> _INFORMATION SHOWN_
*** Block opens ***

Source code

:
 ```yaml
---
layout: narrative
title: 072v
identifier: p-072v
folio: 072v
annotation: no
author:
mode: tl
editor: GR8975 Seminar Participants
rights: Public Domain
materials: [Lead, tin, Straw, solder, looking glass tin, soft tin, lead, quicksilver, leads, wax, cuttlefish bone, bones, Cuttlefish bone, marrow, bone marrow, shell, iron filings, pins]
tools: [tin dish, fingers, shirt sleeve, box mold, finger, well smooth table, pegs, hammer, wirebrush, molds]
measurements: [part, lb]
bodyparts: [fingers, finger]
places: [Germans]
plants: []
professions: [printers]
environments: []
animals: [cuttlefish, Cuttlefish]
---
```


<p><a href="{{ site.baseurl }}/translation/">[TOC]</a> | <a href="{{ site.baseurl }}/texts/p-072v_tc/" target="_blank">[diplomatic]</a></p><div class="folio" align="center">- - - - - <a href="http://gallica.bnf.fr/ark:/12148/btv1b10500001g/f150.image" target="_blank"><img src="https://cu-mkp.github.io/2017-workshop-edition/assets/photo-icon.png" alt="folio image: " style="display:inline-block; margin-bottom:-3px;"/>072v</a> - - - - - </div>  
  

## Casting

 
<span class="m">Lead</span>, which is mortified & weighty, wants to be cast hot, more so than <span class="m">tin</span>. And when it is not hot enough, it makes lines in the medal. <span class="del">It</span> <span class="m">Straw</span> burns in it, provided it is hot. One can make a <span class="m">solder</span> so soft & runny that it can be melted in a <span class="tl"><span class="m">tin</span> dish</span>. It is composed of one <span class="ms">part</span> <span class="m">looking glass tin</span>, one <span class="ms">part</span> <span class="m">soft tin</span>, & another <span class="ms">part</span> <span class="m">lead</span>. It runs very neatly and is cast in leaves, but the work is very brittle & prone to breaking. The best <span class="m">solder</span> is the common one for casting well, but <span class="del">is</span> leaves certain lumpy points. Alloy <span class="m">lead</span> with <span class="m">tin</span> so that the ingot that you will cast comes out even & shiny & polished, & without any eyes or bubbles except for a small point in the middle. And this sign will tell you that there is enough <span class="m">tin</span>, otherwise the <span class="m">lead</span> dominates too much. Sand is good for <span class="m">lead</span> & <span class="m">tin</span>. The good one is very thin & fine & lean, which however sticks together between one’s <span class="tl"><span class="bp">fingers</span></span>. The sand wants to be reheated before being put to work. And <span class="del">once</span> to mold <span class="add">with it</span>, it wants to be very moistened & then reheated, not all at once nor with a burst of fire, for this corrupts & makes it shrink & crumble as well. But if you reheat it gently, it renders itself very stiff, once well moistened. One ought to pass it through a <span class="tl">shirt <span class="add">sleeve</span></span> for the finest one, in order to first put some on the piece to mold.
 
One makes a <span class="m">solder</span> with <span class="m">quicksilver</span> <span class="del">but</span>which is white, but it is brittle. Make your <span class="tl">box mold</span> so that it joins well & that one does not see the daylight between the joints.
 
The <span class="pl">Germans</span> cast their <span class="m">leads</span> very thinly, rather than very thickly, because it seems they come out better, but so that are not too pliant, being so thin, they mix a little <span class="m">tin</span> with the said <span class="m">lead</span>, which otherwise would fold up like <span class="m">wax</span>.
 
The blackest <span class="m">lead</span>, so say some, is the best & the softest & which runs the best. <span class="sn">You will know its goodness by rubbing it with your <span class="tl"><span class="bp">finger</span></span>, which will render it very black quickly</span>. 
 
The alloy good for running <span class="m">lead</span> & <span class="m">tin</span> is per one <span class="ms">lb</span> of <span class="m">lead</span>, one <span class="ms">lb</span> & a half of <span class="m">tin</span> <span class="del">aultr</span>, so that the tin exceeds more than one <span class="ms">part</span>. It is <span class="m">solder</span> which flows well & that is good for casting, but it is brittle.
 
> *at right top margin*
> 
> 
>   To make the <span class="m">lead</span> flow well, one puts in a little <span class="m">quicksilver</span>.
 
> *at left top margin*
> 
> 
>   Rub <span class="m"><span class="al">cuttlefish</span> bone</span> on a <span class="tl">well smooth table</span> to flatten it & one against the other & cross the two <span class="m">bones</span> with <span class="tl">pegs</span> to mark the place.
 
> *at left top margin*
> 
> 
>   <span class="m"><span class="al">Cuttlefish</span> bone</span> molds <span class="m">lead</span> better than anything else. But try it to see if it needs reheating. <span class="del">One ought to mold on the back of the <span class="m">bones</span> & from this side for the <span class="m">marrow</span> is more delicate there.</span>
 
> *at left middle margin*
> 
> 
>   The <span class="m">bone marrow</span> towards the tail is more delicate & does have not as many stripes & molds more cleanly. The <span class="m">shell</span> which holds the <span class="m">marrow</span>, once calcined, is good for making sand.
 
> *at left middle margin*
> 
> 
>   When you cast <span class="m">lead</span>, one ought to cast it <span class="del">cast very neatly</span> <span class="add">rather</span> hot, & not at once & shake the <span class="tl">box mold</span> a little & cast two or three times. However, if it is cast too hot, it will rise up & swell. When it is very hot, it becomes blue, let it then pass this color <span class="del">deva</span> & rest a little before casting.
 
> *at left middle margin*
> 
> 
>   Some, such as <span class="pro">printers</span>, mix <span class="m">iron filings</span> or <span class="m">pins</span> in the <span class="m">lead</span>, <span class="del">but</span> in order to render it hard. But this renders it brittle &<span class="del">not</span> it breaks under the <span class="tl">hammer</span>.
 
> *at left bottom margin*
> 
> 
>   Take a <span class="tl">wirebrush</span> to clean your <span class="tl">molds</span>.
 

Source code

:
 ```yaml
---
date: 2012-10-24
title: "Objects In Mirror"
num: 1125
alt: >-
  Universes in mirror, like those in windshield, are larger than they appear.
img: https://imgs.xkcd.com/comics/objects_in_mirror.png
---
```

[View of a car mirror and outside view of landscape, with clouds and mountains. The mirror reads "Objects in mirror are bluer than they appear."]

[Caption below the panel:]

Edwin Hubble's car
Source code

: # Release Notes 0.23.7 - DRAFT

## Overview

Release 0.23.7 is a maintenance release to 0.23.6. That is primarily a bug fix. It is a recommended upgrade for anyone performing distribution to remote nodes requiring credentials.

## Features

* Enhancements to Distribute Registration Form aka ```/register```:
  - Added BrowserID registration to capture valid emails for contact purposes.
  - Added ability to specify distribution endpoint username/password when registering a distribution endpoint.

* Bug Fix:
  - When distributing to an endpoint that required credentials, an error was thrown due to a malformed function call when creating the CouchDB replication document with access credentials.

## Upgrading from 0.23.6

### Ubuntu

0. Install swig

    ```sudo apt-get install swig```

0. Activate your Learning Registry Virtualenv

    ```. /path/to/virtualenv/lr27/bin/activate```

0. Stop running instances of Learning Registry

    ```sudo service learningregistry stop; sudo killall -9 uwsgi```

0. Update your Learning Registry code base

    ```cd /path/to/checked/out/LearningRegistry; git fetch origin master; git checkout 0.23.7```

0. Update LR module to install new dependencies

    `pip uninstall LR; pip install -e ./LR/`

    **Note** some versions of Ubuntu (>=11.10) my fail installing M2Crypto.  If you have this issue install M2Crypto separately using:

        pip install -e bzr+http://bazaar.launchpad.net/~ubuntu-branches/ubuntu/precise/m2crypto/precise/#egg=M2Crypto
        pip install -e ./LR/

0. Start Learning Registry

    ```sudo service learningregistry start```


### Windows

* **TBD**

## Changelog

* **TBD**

*** Block closes ***

> _TASK GOAL_
The whole of the material above is to be restated exactly.

> _TASK RESULT_
Source code

:
 ```yaml
---
layout: narrative
title: 072v
identifier: p-072v
folio: 072v
annotation: no
author:
mode: tl
editor: GR8975 Seminar Participants
rights: Public Domain
materials: [Lead, tin, Straw, solder, looking glass tin, soft tin, lead, quicksilver, leads, wax, cuttlefish bone, bones, Cuttlefish bone, marrow, bone marrow, shell, iron filings, pins]
tools: [tin dish, fingers, shirt sleeve, box mold, finger, well smooth table, pegs, hammer, wirebrush, molds]
measurements: [part, lb]
bodyparts: [fingers, finger]
places: [Germans]
plants: []
professions: [printers]
environments: []
animals: [cuttlefish, Cuttlefish]
---
```


<p><a href="{{ site.baseurl }}/translation/">[TOC]</a> | <a href="{{ site.baseurl }}/texts/p-072v_tc/" target="_blank">[diplomatic]</a></p><div class="folio" align="center">- - - - - <a href="http://gallica.bnf.fr/ark:/12148/btv1b10500001g/f150.image" target="_blank"><img src="https://cu-mkp.github.io/2017-workshop-edition/assets/photo-icon.png" alt="folio image: " style="display:inline-block; margin-bottom:-3px;"/>072v</a> - - - - - </div>  
  

## Casting

 
<span class="m">Lead</span>, which is mortified & weighty, wants to be cast hot, more so than <span class="m">tin</span>. And when it is not hot enough, it makes lines in the medal. <span class="del">It</span> <span class="m">Straw</span> burns in it, provided it is hot. One can make a <span class="m">solder</span> so soft & runny that it can be melted in a <span class="tl"><span class="m">tin</span> dish</span>. It is composed of one <span class="ms">part</span> <span class="m">looking glass tin</span>, one <span class="ms">part</span> <span class="m">soft tin</span>, & another <span class="ms">part</span> <span class="m">lead</span>. It runs very neatly and is cast in leaves, but the work is very brittle & prone to breaking. The best <span class="m">solder</span> is the common one for casting well, but <span class="del">is</span> leaves certain lumpy points. Alloy <span class="m">lead</span> with <span class="m">tin</span> so that the ingot that you will cast comes out even & shiny & polished, & without any eyes or bubbles except for a small point in the middle. And this sign will tell you that there is enough <span class="m">tin</span>, otherwise the <span class="m">lead</span> dominates too much. Sand is good for <span class="m">lead</span> & <span class="m">tin</span>. The good one is very thin & fine & lean, which however sticks together between one’s <span class="tl"><span class="bp">fingers</span></span>. The sand wants to be reheated before being put to work. And <span class="del">once</span> to mold <span class="add">with it</span>, it wants to be very moistened & then reheated, not all at once nor with a burst of fire, for this corrupts & makes it shrink & crumble as well. But if you reheat it gently, it renders itself very stiff, once well moistened. One ought to pass it through a <span class="tl">shirt <span class="add">sleeve</span></span> for the finest one, in order to first put some on the piece to mold.
 
One makes a <span class="m">solder</span> with <span class="m">quicksilver</span> <span class="del">but</span>which is white, but it is brittle. Make your <span class="tl">box mold</span> so that it joins well & that one does not see the daylight between the joints.
 
The <span class="pl">Germans</span> cast their <span class="m">leads</span> very thinly, rather than very thickly, because it seems they come out better, but so that are not too pliant, being so thin, they mix a little <span class="m">tin</span> with the said <span class="m">lead</span>, which otherwise would fold up like <span class="m">wax</span>.
 
The blackest <span class="m">lead</span>, so say some, is the best & the softest & which runs the best. <span class="sn">You will know its goodness by rubbing it with your <span class="tl"><span class="bp">finger</span></span>, which will render it very black quickly</span>. 
 
The alloy good for running <span class="m">lead</span> & <span class="m">tin</span> is per one <span class="ms">lb</span> of <span class="m">lead</span>, one <span class="ms">lb</span> & a half of <span class="m">tin</span> <span class="del">aultr</span>, so that the tin exceeds more than one <span class="ms">part</span>. It is <span class="m">solder</span> which flows well & that is good for casting, but it is brittle.
 
> *at right top margin*
> 
> 
>   To make the <span class="m">lead</span> flow well, one puts in a little <span class="m">quicksilver</span>.
 
> *at left top margin*
> 
> 
>   Rub <span class="m"><span class="al">cuttlefish</span> bone</span> on a <span class="tl">well smooth table</span> to flatten it & one against the other & cross the two <span class="m">bones</span> with <span class="tl">pegs</span> to mark the place.
 
> *at left top margin*
> 
> 
>   <span class="m"><span class="al">Cuttlefish</span> bone</span> molds <span class="m">lead</span> better than anything else. But try it to see if it needs reheating. <span class="del">One ought to mold on the back of the <span class="m">bones</span> & from this side for the <span class="m">marrow</span> is more delicate there.</span>
 
> *at left middle margin*
> 
> 
>   The <span class="m">bone marrow</span> towards the tail is more delicate & does have not as many stripes & molds more cleanly. The <span class="m">shell</span> which holds the <span class="m">marrow</span>, once calcined, is good for making sand.
 
> *at left middle margin*
> 
> 
>   When you cast <span class="m">lead</span>, one ought to cast it <span class="del">cast very neatly</span> <span class="add">rather</span> hot, & not at once & shake the <span class="tl">box mold</span> a little & cast two or three times. However, if it is cast too hot, it will rise up & swell. When it is very hot, it becomes blue, let it then pass this color <span class="del">deva</span> & rest a little before casting.
 
> *at left middle margin*
> 
> 
>   Some, such as <span class="pro">printers</span>, mix <span class="m">iron filings</span> or <span class="m">pins</span> in the <span class="m">lead</span>, <span class="del">but</span> in order to render it hard. But this renders it brittle &<span class="del">not</span> it breaks under the <span class="tl">hammer</span>.
 
> *at left bottom margin*
> 
> 
>   Take a <span class="tl">wirebrush</span> to clean your <span class="tl">molds</span>.
 

Source code

:
 ```yaml
---
date: 2012-10-24
title: "Objects In Mirror"
num: 1125
alt: >-
  Universes in mirror, like those in windshield, are larger than they appear.
img: https://imgs.xkcd.com/comics/objects_in_mirror.png
---
```

[View of a car mirror and outside view of landscape, with clouds and mountains. The mirror reads "Objects in mirror are bluer than they appear."]

[Caption below the panel:]

Edwin Hubble's car
Source code

: # Release Notes 0.23.7 - DRAFT

## Overview

Release 0.23.7 is a maintenance release to 0.23.6. That is primarily a bug fix. It is a recommended upgrade for anyone performing distribution to remote nodes requiring credentials.

## Features

* Enhancements to Distribute Registration Form aka ```/register```:
  - Added BrowserID registration to capture valid emails for contact purposes.
  - Added ability to specify distribution endpoint username/password when registering a distribution endpoint.

* Bug Fix:
  - When distributing to an endpoint that required credentials, an error was thrown due to a malformed function call when creating the CouchDB replication document with access credentials.

## Upgrading from 0.23.6

### Ubuntu

0. Install swig

    ```sudo apt-get install swig```

0. Activate your Learning Registry Virtualenv

    ```. /path/to/virtualenv/lr27/bin/activate```

0. Stop running instances of Learning Registry

    ```sudo service learningregistry stop; sudo killall -9 uwsgi```

0. Update your Learning Registry code base

    ```cd /path/to/checked/out/LearningRegistry; git fetch origin master; git checkout 0.23.7```

0. Update LR module to install new dependencies

    `pip uninstall LR; pip install -e ./LR/`

    **Note** some versions of Ubuntu (>=11.10) my fail installing M2Crypto.  If you have this issue install M2Crypto separately using:

        pip install -e bzr+http://bazaar.launchpad.net/~ubuntu-branches/ubuntu/precise/m2crypto/precise/#egg=M2Crypto
        pip install -e ./LR/

0. Start Learning Registry

    ```sudo service learningregistry start```


### Windows

* **TBD**

## Changelog

* **TBD**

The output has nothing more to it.